>>
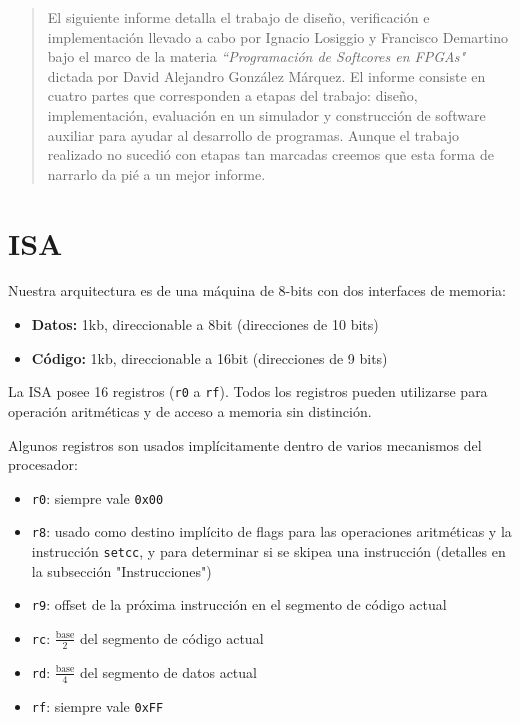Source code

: \documentclass{article}
\begin{document}

\fecha{\today}



\maketitle

\begin{abstract}
El siguiente informe detalla el trabajo de diseño, verificación e implementación llevado a cabo por Ignacio Losiggio y Francisco Demartino bajo el marco de la materia \emph{``Programación de Softcores en FPGAs"} dictada por David Alejandro González Márquez. El informe consiste en cuatro partes que corresponden a etapas del trabajo: diseño, implementación, evaluación en un simulador y construcción de software auxiliar para ayudar al desarrollo de programas. Aunque el trabajo realizado no sucedió con etapas tan marcadas creemos que esta forma de narrarlo da pié a un mejor informe.
\end{abstract}

\tableofcontents

\newpage

\section{ISA}

Nuestra arquitectura es de una máquina de 8-bits con dos interfaces de memoria:
\begin{itemize}
    \item \textbf{Datos:}  1kb, direccionable a 8bit (direcciones de 10 bits)
    \item \textbf{Código:} 1kb, direccionable a 16bit (direcciones de 9 bits)
\end{itemize}

La ISA posee 16 registros (\texttt{r0} a \texttt{rf}). Todos los registros pueden utilizarse para operación aritméticas y de acceso a memoria sin distinción.

Algunos registros son usados implícitamente dentro de varios mecanismos del procesador:
\begin{itemize}
    \item \texttt{r0}: siempre vale \texttt{0x00}
    \item \texttt{r8}: usado como destino implícito de flags para las operaciones aritméticas y la instrucción \texttt{setcc}, y para determinar si se skipea una instrucción (detalles en la subsección "Instrucciones")
    \item \texttt{r9}: offset de la próxima instrucción en el segmento de código actual
    \item \texttt{rc}: $\frac{\text{base}}{2}$ del segmento de código actual
    \item \texttt{rd}: $\frac{\text{base}}{4}$ del segmento de datos actual
    \item \texttt{rf}: siempre vale \texttt{0xFF}
\end{itemize}
\end{document}
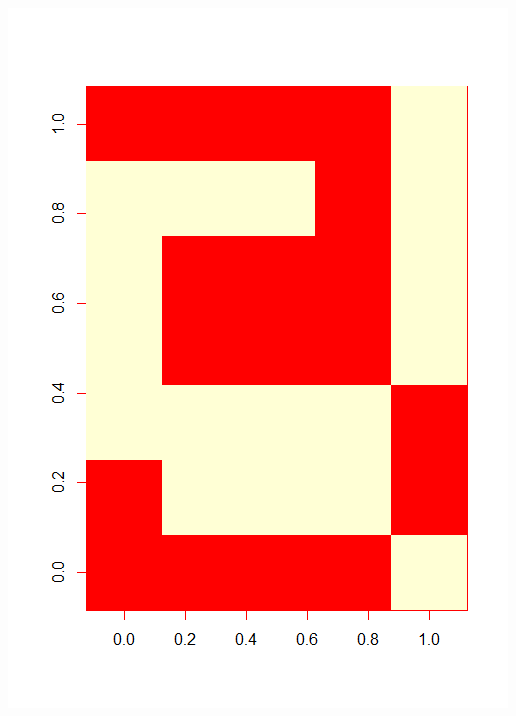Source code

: \begin{minipage}{0.2\linewidth}
\includegraphics[width = \textwidth]{Figures/data3}

\end{minipage}
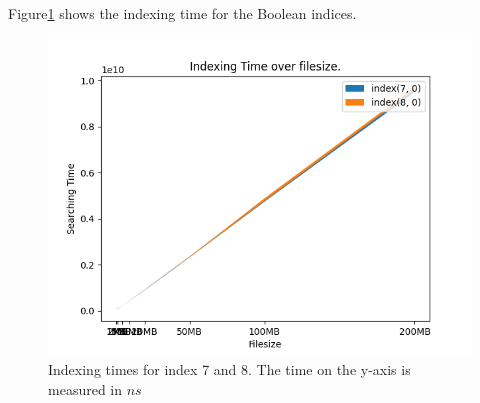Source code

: Figure\ref{fig:IndexingBool} shows the indexing time for the Boolean indices.

\begin{figure}[ht!]
    \centering
    \includegraphics[width=.8\textwidth]{LaTeX/Pictures/Results/Indexing[(7, 0), (8, 0)].png}
    \caption{Indexing times for index 7 and 8. The time on the y-axis is measured in $ns$}
    \label{fig:IndexingBool}
\end{figure}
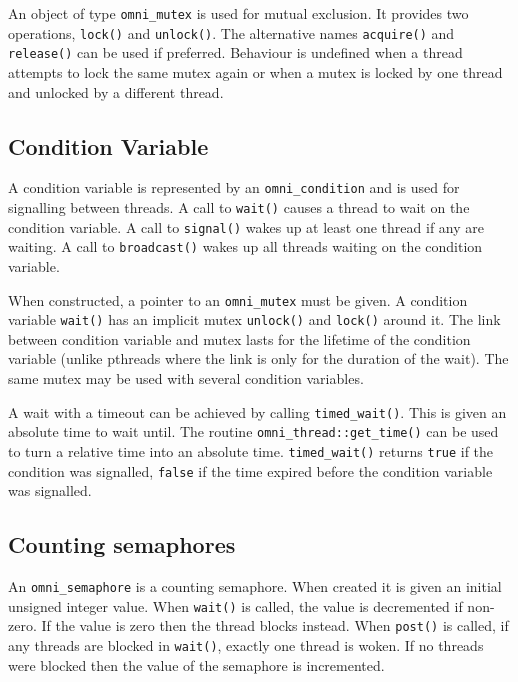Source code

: \documentclass[11pt,oneside,a4paper]{article}
\begin{document}
An object of type \texttt{omni\_mutex} is used for mutual exclusion.
It provides two operations, \texttt{lock()} and \texttt{unlock()}.
The alternative names \texttt{acquire()} and \texttt{release()} can be
used if preferred.  Behaviour is undefined when a thread attempts to
lock the same mutex again or when a mutex is locked by one thread and
unlocked by a different thread.


\subsection{Condition Variable}

A condition variable is represented by an \texttt{omni\_condition} and
is used for signalling between threads.  A call to \texttt{wait()}
causes a thread to wait on the condition variable.  A call to
\texttt{signal()} wakes up at least one thread if any are waiting.  A
call to \texttt{broadcast()} wakes up all threads waiting on the
condition variable.

When constructed, a pointer to an \texttt{omni\_mutex} must be given.
A condition variable \texttt{wait()} has an implicit mutex
\texttt{unlock()} and \texttt{lock()} around it.  The link between
condition variable and mutex lasts for the lifetime of the condition
variable (unlike pthreads where the link is only for the duration of
the wait).  The same mutex may be used with several condition
variables.

A wait with a timeout can be achieved by calling
\texttt{timed\_wait()}.  This is given an absolute time to wait until.
The routine \texttt{omni\_thread::get\_time()} can be used to turn a
relative time into an absolute time.  \texttt{timed\_wait()} returns
\texttt{true} if the condition was signalled, \texttt{false} if the
time expired before the condition variable was signalled.


\subsection{Counting semaphores}

An \texttt{omni\_semaphore} is a counting semaphore.  When created it
is given an initial unsigned integer value.  When \texttt{wait()} is
called, the value is decremented if non-zero.  If the value is zero
then the thread blocks instead.  When \texttt{post()} is called, if
any threads are blocked in \texttt{wait()}, exactly one thread is
woken. If no threads were blocked then the value of the semaphore is
incremented.
\end{document}

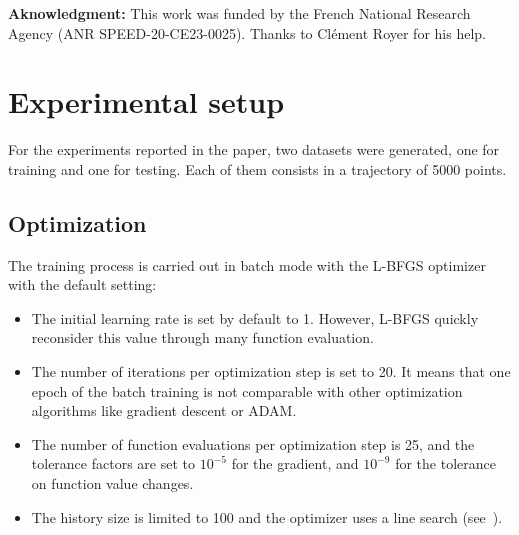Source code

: \documentclass{article}
\begin{document}
\textbf{Aknowledgment:} This work was funded by the French National Research Agency (ANR
SPEED-20-CE23-0025). Thanks to Clément Royer for his help.






\clearpage
\appendix

\section{Experimental setup}
\label{sec:setup}
For the experiments reported in the paper, two datasets were generated, one for training and one for testing. Each
of them consists in a trajectory of 5000 points.




\subsection{Optimization}
\label{ssec:optim}

The training process is carried out in batch mode with  the L-BFGS optimizer with  the default setting: 
\begin{itemize}
\item The initial learning rate is set by default to 1. However,
  L-BFGS quickly reconsider this value through many function
  evaluation.
\item The number of iterations per optimization step is set to 20. It
  means that one epoch of the batch training is not comparable with
  other optimization algorithms like gradient descent or ADAM.
\item   The number  of function evaluations per optimization step is 25, and the tolerance factors are set to $10^{-5}$ for the gradient, and  $10^{-9}$ for the tolerance on function value changes. 
\item The history size is limited to 100 and the optimizer uses a line search (see~\cite{Liu89LBFGS}).
\end{itemize}
\end{document}

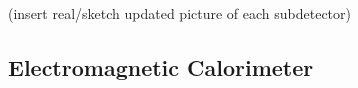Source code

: (insert real/sketch updated picture of each subdetector)  

\subsection{Electromagnetic Calorimeter}

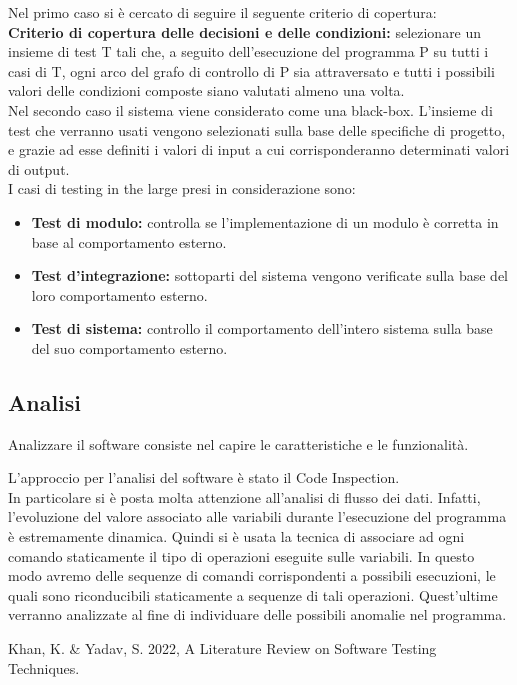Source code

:\documentclass[a4paper,final,12pt]{report}
\begin{document}
Nel primo caso si è cercato di seguire il seguente criterio di copertura:\\
\textbf{Criterio di copertura delle decisioni e delle condizioni:} selezionare un insieme di test T tali che, a seguito dell’esecuzione del programma P su tutti i casi di T, ogni arco del grafo di controllo di P sia attraversato e tutti i possibili valori delle condizioni composte siano valutati almeno una volta.
\\
Nel secondo caso il sistema viene considerato come una black-box. L'insieme di test che verranno usati vengono selezionati sulla base delle specifiche di progetto, e grazie ad esse definiti i valori di input a cui corrisponderanno determinati valori di output.\\
I casi di testing in the large presi in considerazione sono:
\begin{itemize}
\item \textbf{Test di modulo:} controlla se l'implementazione di un modulo è corretta in base al comportamento esterno.
\item \textbf{Test d'integrazione:} sottoparti del sistema vengono verificate sulla base del loro comportamento esterno.
\item \textbf{Test di sistema:} controllo il comportamento dell'intero sistema sulla  base del suo comportamento esterno. 
\end{itemize}

\subsection{Analisi}
Analizzare il software consiste nel capire le caratteristiche e le funzionalità.

L'approccio per l'analisi del software è stato il Code Inspection.\\
In particolare si è posta molta attenzione all'analisi di flusso dei dati.
Infatti, l'evoluzione del valore associato alle variabili durante l'esecuzione del programma è estremamente dinamica. Quindi si è usata la tecnica di associare ad ogni comando staticamente il tipo di operazioni eseguite sulle variabili. In questo modo avremo delle sequenze di comandi corrispondenti a possibili esecuzioni, le quali sono riconducibili staticamente a sequenze di tali operazioni. Quest'ultime verranno analizzate al fine di individuare delle possibili anomalie nel programma.


\begin{thebibliography}{100}
 Khan, K. \& Yadav, S. 2022, A Literature Review on Software Testing Techniques.
\end{thebibliography}
\end{document}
<<
Omitting all images, print the listing exactly.

Source code

: \documentclass{article}
\begin{document}

\fecha{\today}



\maketitle

\begin{abstract}
El siguiente informe detalla el trabajo de diseño, verificación e implementación llevado a cabo por Ignacio Losiggio y Francisco Demartino bajo el marco de la materia \emph{``Programación de Softcores en FPGAs"} dictada por David Alejandro González Márquez. El informe consiste en cuatro partes que corresponden a etapas del trabajo: diseño, implementación, evaluación en un simulador y construcción de software auxiliar para ayudar al desarrollo de programas. Aunque el trabajo realizado no sucedió con etapas tan marcadas creemos que esta forma de narrarlo da pié a un mejor informe.
\end{abstract}

\tableofcontents

\newpage

\section{ISA}

Nuestra arquitectura es de una máquina de 8-bits con dos interfaces de memoria:
\begin{itemize}
    \item \textbf{Datos:}  1kb, direccionable a 8bit (direcciones de 10 bits)
    \item \textbf{Código:} 1kb, direccionable a 16bit (direcciones de 9 bits)
\end{itemize}

La ISA posee 16 registros (\texttt{r0} a \texttt{rf}). Todos los registros pueden utilizarse para operación aritméticas y de acceso a memoria sin distinción.

Algunos registros son usados implícitamente dentro de varios mecanismos del procesador:
\begin{itemize}
    \item \texttt{r0}: siempre vale \texttt{0x00}
    \item \texttt{r8}: usado como destino implícito de flags para las operaciones aritméticas y la instrucción \texttt{setcc}, y para determinar si se skipea una instrucción (detalles en la subsección "Instrucciones")
    \item \texttt{r9}: offset de la próxima instrucción en el segmento de código actual
    \item \texttt{rc}: $\frac{\text{base}}{2}$ del segmento de código actual
    \item \texttt{rd}: $\frac{\text{base}}{4}$ del segmento de datos actual
    \item \texttt{rf}: siempre vale \texttt{0xFF}
\end{itemize}
\end{document}
Source code

: \begin{minipage}{0.2\linewidth}
\includegraphics[width = \textwidth]{Figures/data3}

\end{minipage}
Source code

: Figure\ref{fig:IndexingBool} shows the indexing time for the Boolean indices.

\begin{figure}[ht!]
    \centering
    \includegraphics[width=.8\textwidth]{LaTeX/Pictures/Results/Indexing[(7, 0), (8, 0)].png}
    \caption{Indexing times for index 7 and 8. The time on the y-axis is measured in $ns$}
    \label{fig:IndexingBool}
\end{figure}
Source code

: \documentclass[11pt,oneside,a4paper]{article}
\begin{document}
An object of type \texttt{omni\_mutex} is used for mutual exclusion.
It provides two operations, \texttt{lock()} and \texttt{unlock()}.
The alternative names \texttt{acquire()} and \texttt{release()} can be
used if preferred.  Behaviour is undefined when a thread attempts to
lock the same mutex again or when a mutex is locked by one thread and
unlocked by a different thread.


\subsection{Condition Variable}

A condition variable is represented by an \texttt{omni\_condition} and
is used for signalling between threads.  A call to \texttt{wait()}
causes a thread to wait on the condition variable.  A call to
\texttt{signal()} wakes up at least one thread if any are waiting.  A
call to \texttt{broadcast()} wakes up all threads waiting on the
condition variable.

When constructed, a pointer to an \texttt{omni\_mutex} must be given.
A condition variable \texttt{wait()} has an implicit mutex
\texttt{unlock()} and \texttt{lock()} around it.  The link between
condition variable and mutex lasts for the lifetime of the condition
variable (unlike pthreads where the link is only for the duration of
the wait).  The same mutex may be used with several condition
variables.

A wait with a timeout can be achieved by calling
\texttt{timed\_wait()}.  This is given an absolute time to wait until.
The routine \texttt{omni\_thread::get\_time()} can be used to turn a
relative time into an absolute time.  \texttt{timed\_wait()} returns
\texttt{true} if the condition was signalled, \texttt{false} if the
time expired before the condition variable was signalled.


\subsection{Counting semaphores}

An \texttt{omni\_semaphore} is a counting semaphore.  When created it
is given an initial unsigned integer value.  When \texttt{wait()} is
called, the value is decremented if non-zero.  If the value is zero
then the thread blocks instead.  When \texttt{post()} is called, if
any threads are blocked in \texttt{wait()}, exactly one thread is
woken. If no threads were blocked then the value of the semaphore is
incremented.
\end{document}

Source code

: \documentclass{article}
\begin{document}
\textbf{Aknowledgment:} This work was funded by the French National Research Agency (ANR
SPEED-20-CE23-0025). Thanks to Clément Royer for his help.






\clearpage
\appendix

\section{Experimental setup}
\label{sec:setup}
For the experiments reported in the paper, two datasets were generated, one for training and one for testing. Each
of them consists in a trajectory of 5000 points.




\subsection{Optimization}
\label{ssec:optim}

The training process is carried out in batch mode with  the L-BFGS optimizer with  the default setting: 
\begin{itemize}
\item The initial learning rate is set by default to 1. However,
  L-BFGS quickly reconsider this value through many function
  evaluation.
\item The number of iterations per optimization step is set to 20. It
  means that one epoch of the batch training is not comparable with
  other optimization algorithms like gradient descent or ADAM.
\item   The number  of function evaluations per optimization step is 25, and the tolerance factors are set to $10^{-5}$ for the gradient, and  $10^{-9}$ for the tolerance on function value changes. 
\item The history size is limited to 100 and the optimizer uses a line search (see~\cite{Liu89LBFGS}).
\end{itemize}
\end{document}

Source code

: (insert real/sketch updated picture of each subdetector)  

\subsection{Electromagnetic Calorimeter}

Source code

:\documentclass[a4paper,final,12pt]{report}
\begin{document}
Nel primo caso si è cercato di seguire il seguente criterio di copertura:\\
\textbf{Criterio di copertura delle decisioni e delle condizioni:} selezionare un insieme di test T tali che, a seguito dell’esecuzione del programma P su tutti i casi di T, ogni arco del grafo di controllo di P sia attraversato e tutti i possibili valori delle condizioni composte siano valutati almeno una volta.
\\
Nel secondo caso il sistema viene considerato come una black-box. L'insieme di test che verranno usati vengono selezionati sulla base delle specifiche di progetto, e grazie ad esse definiti i valori di input a cui corrisponderanno determinati valori di output.\\
I casi di testing in the large presi in considerazione sono:
\begin{itemize}
\item \textbf{Test di modulo:} controlla se l'implementazione di un modulo è corretta in base al comportamento esterno.
\item \textbf{Test d'integrazione:} sottoparti del sistema vengono verificate sulla base del loro comportamento esterno.
\item \textbf{Test di sistema:} controllo il comportamento dell'intero sistema sulla  base del suo comportamento esterno. 
\end{itemize}

\subsection{Analisi}
Analizzare il software consiste nel capire le caratteristiche e le funzionalità.

L'approccio per l'analisi del software è stato il Code Inspection.\\
In particolare si è posta molta attenzione all'analisi di flusso dei dati.
Infatti, l'evoluzione del valore associato alle variabili durante l'esecuzione del programma è estremamente dinamica. Quindi si è usata la tecnica di associare ad ogni comando staticamente il tipo di operazioni eseguite sulle variabili. In questo modo avremo delle sequenze di comandi corrispondenti a possibili esecuzioni, le quali sono riconducibili staticamente a sequenze di tali operazioni. Quest'ultime verranno analizzate al fine di individuare delle possibili anomalie nel programma.


\begin{thebibliography}{100}
 Khan, K. \& Yadav, S. 2022, A Literature Review on Software Testing Techniques.
\end{thebibliography}
\end{document}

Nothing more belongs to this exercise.